### Spark Streaming Analysis
*  What is the processing paradigm used in Spark Streaming?
  * Spark Streaming processes data in small, discrete batches. This approach enables near real-time processing by continuously ingesting, processing, and outputting data in small time intervals.
* What parameters define a Spark Streaming context?
  *  Spark cluster master URL, AppName, and Batch Time Interval

* What are the transformations used in Spark Streaming?
  * Stateless
    * These transformations operate on individual batches of data independently, such as map, flatMap, filter, etc.
  
  * Stateful transformation
    * These transformations maintain state across batches, enabling operations like windowed aggregations, sessionization, etc.,
* What are the ways that Spark Streaming is being leveraged?
  * Event Triggers: Responding to specific events or triggers in real-time data streams.
  
  
   * Data Augmentation:Enriching or enhancing streaming data with additional information from external sources or reference data.
   * Streaming ETL: Performing real-time ETL operations on streaming data, such as filtering, aggregating, joining, and transforming data streams before loading them into a target system or storage.

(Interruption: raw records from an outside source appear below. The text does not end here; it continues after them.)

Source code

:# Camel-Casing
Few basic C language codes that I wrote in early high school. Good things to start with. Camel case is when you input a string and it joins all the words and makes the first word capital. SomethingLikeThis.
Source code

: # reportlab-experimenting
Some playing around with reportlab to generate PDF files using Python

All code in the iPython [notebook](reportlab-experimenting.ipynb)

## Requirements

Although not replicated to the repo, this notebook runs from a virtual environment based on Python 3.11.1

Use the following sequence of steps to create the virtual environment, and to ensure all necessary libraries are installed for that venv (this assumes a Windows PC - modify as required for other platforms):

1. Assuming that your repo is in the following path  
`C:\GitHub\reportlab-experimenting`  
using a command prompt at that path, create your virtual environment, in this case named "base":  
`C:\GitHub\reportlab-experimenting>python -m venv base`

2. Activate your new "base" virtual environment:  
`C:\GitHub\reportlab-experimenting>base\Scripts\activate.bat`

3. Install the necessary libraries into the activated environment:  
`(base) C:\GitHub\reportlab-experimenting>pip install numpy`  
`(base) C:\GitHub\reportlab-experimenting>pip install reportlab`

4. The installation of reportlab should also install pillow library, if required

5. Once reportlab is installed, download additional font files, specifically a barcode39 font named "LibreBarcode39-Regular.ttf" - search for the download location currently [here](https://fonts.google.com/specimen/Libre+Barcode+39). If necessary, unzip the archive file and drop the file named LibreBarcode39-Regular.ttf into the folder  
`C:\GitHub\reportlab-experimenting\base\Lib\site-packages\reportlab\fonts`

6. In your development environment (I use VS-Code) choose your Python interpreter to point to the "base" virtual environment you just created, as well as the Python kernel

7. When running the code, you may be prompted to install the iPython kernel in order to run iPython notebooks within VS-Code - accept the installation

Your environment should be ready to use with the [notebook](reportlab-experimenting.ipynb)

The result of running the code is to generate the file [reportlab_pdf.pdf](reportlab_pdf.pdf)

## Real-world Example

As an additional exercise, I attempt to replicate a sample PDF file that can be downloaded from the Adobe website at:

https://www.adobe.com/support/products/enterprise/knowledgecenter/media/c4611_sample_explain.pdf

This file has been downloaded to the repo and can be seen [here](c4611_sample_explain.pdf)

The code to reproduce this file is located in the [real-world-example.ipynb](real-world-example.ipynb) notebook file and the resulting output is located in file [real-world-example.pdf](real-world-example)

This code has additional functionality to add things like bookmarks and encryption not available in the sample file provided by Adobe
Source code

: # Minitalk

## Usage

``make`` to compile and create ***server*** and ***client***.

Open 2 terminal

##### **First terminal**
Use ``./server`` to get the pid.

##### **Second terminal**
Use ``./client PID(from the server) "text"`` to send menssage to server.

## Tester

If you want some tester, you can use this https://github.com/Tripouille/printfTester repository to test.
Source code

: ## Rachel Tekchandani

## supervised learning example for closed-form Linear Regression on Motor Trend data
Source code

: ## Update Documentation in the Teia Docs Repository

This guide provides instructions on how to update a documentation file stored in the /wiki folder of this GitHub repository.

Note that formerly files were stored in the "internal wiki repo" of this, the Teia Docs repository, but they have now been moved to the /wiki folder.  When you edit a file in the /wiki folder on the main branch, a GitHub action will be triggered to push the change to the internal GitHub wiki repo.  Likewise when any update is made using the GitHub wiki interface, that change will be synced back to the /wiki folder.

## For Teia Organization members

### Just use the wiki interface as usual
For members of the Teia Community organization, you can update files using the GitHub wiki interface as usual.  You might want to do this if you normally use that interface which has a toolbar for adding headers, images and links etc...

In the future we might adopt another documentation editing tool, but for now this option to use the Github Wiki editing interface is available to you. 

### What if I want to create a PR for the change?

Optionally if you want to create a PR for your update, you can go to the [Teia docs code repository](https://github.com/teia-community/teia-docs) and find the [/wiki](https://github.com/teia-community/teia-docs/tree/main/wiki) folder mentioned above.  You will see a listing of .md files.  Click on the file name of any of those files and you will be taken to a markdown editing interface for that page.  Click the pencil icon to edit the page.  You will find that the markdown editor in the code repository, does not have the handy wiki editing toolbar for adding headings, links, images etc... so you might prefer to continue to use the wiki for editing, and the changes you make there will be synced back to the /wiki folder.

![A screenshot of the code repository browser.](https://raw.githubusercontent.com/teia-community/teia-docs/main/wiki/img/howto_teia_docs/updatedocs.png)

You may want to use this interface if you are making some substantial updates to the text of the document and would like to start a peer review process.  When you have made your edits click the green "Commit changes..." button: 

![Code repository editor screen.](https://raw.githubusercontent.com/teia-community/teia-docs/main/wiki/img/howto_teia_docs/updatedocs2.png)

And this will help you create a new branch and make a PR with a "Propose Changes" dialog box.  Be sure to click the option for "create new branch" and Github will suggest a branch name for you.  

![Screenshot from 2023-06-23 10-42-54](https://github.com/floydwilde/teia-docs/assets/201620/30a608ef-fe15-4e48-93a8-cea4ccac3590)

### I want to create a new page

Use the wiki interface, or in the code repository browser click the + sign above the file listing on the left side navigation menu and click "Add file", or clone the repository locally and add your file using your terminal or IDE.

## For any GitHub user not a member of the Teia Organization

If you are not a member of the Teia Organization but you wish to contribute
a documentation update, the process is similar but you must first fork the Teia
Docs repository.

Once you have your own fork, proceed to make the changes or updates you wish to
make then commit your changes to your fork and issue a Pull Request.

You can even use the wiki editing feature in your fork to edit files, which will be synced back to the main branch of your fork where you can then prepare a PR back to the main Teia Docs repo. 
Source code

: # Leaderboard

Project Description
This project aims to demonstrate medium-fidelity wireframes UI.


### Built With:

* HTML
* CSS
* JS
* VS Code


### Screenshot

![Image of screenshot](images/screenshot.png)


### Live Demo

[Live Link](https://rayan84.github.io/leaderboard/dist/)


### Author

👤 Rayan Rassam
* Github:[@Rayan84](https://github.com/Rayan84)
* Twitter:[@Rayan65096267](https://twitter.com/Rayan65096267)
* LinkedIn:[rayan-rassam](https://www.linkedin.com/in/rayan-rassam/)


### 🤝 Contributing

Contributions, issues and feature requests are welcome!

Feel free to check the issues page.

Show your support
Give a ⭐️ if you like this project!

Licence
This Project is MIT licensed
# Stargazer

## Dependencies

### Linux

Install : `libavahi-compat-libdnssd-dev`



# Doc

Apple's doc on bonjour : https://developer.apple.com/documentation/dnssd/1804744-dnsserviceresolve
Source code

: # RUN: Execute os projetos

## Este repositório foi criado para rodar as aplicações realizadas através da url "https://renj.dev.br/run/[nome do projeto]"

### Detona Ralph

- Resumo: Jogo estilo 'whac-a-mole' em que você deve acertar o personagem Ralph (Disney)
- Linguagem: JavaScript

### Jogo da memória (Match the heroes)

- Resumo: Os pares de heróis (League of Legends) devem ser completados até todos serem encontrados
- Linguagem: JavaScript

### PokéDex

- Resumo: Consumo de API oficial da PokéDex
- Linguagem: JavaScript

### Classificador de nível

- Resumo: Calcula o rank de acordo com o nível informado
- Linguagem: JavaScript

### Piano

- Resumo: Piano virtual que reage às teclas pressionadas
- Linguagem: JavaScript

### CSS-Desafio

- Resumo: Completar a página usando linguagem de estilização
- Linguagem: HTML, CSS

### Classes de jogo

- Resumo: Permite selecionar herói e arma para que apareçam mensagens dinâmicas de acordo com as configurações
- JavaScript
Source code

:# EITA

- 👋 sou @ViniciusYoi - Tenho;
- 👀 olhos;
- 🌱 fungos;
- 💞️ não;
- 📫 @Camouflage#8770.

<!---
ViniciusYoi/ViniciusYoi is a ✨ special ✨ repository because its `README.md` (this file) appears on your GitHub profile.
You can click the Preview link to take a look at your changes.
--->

### Sample presentation <br>

https://drive.google.com/drive/u/0/folders/1KiUWkVAuKl-FpZNQUqwDsnUNdcuH2HLU

# Part I: Spark Streaming

In [1]:
from google.colab import drive
drive.mount('/content/drive')

Mounted at /content/drive


In [2]:
import os

# Install Java if not already installed
!apt-get install openjdk-8-jdk-headless -qq > /dev/null

# Define the URL and file name for Hadoop
hadoop_url = "https://downloads.apache.org/hadoop/common/hadoop-3.4.0/hadoop-3.4.0.tar.gz"
hadoop_file = "hadoop-3.4.0.tar.gz"

# Check if the Hadoop tar.gz file already exists
if not os.path.exists(hadoop_file):
    # Download the Hadoop tar.gz file if it doesn't exist
    !wget -q $hadoop_url
else:
    print("Hadoop tar.gz file already exists. Skipping download.")

# Extract the Hadoop tar.gz file
!tar -xzf $hadoop_file


In [3]:
# Set the path to your Hadoop installation
#hadoop_path = '/content/hadoop-3.4.0'
# Set environment variables
os.environ['JAVA_HOME'] = '/usr/lib/jvm/java-8-openjdk-amd64'

In [4]:
!pip install -q findspark
!pip3 install pyspark==3.5.1
import findspark
findspark.init()

Collecting pyspark==3.5.1
  Downloading pyspark-3.5.1.tar.gz (317.0 MB)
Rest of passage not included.